Extracted records
-.-.-
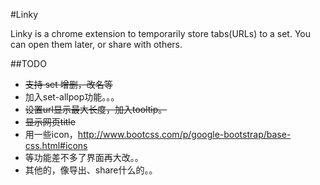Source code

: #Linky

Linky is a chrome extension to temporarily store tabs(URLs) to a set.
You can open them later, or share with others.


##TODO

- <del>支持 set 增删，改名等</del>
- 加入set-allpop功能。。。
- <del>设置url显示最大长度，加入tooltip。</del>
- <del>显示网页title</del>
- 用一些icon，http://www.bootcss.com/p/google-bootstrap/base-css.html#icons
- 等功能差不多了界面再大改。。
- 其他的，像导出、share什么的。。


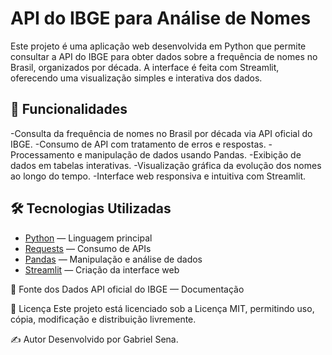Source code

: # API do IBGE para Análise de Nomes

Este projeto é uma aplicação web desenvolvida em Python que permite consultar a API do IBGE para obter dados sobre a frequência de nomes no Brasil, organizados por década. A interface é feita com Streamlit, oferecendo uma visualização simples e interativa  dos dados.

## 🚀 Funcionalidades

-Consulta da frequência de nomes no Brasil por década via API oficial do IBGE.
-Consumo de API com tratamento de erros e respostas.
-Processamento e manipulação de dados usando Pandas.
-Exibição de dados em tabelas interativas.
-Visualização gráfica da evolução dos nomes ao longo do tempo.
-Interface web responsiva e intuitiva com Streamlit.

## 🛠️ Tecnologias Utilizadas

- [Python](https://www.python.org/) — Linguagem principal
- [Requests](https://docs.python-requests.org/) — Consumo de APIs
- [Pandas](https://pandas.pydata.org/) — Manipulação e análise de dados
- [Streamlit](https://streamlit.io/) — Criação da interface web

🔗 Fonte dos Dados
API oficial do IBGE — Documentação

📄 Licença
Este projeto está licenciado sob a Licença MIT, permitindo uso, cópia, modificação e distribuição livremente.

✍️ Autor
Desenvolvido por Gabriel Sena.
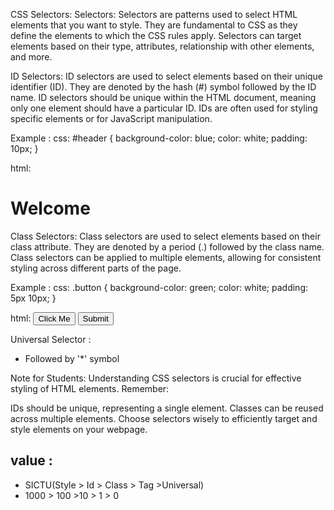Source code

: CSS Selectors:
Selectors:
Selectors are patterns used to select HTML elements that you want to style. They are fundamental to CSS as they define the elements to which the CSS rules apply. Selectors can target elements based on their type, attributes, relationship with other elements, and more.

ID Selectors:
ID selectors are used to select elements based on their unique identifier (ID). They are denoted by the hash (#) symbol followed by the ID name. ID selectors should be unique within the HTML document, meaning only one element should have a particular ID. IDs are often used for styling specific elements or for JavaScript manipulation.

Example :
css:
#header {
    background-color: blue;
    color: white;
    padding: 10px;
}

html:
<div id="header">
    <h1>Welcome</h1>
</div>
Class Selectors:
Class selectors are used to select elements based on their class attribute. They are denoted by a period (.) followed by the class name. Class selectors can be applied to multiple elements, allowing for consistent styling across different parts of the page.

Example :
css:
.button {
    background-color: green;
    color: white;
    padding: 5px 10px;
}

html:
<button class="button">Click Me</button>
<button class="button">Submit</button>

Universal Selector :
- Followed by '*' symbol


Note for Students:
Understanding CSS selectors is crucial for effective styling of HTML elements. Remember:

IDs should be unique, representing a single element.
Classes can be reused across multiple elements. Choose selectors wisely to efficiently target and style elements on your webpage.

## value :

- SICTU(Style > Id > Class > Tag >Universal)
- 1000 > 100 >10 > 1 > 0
-.-.-
# WORK REQUIRED
Both boundary lines included, write out word for word only the lines above from the one containing "You can open" to the one containing "Análise de Nomes", leaving out any pictures.

# ANSWER TO THE PROBLEM
You can open them later, or share with others.


##TODO

- <del>支持 set 增删，改名等</del>
- 加入set-allpop功能。。。
- <del>设置url显示最大长度，加入tooltip。</del>
- <del>显示网页title</del>
- 用一些icon，http://www.bootcss.com/p/google-bootstrap/base-css.html#icons
- 等功能差不多了界面再大改。。
- 其他的，像导出、share什么的。。


Source code

: # API do IBGE para Análise de Nomes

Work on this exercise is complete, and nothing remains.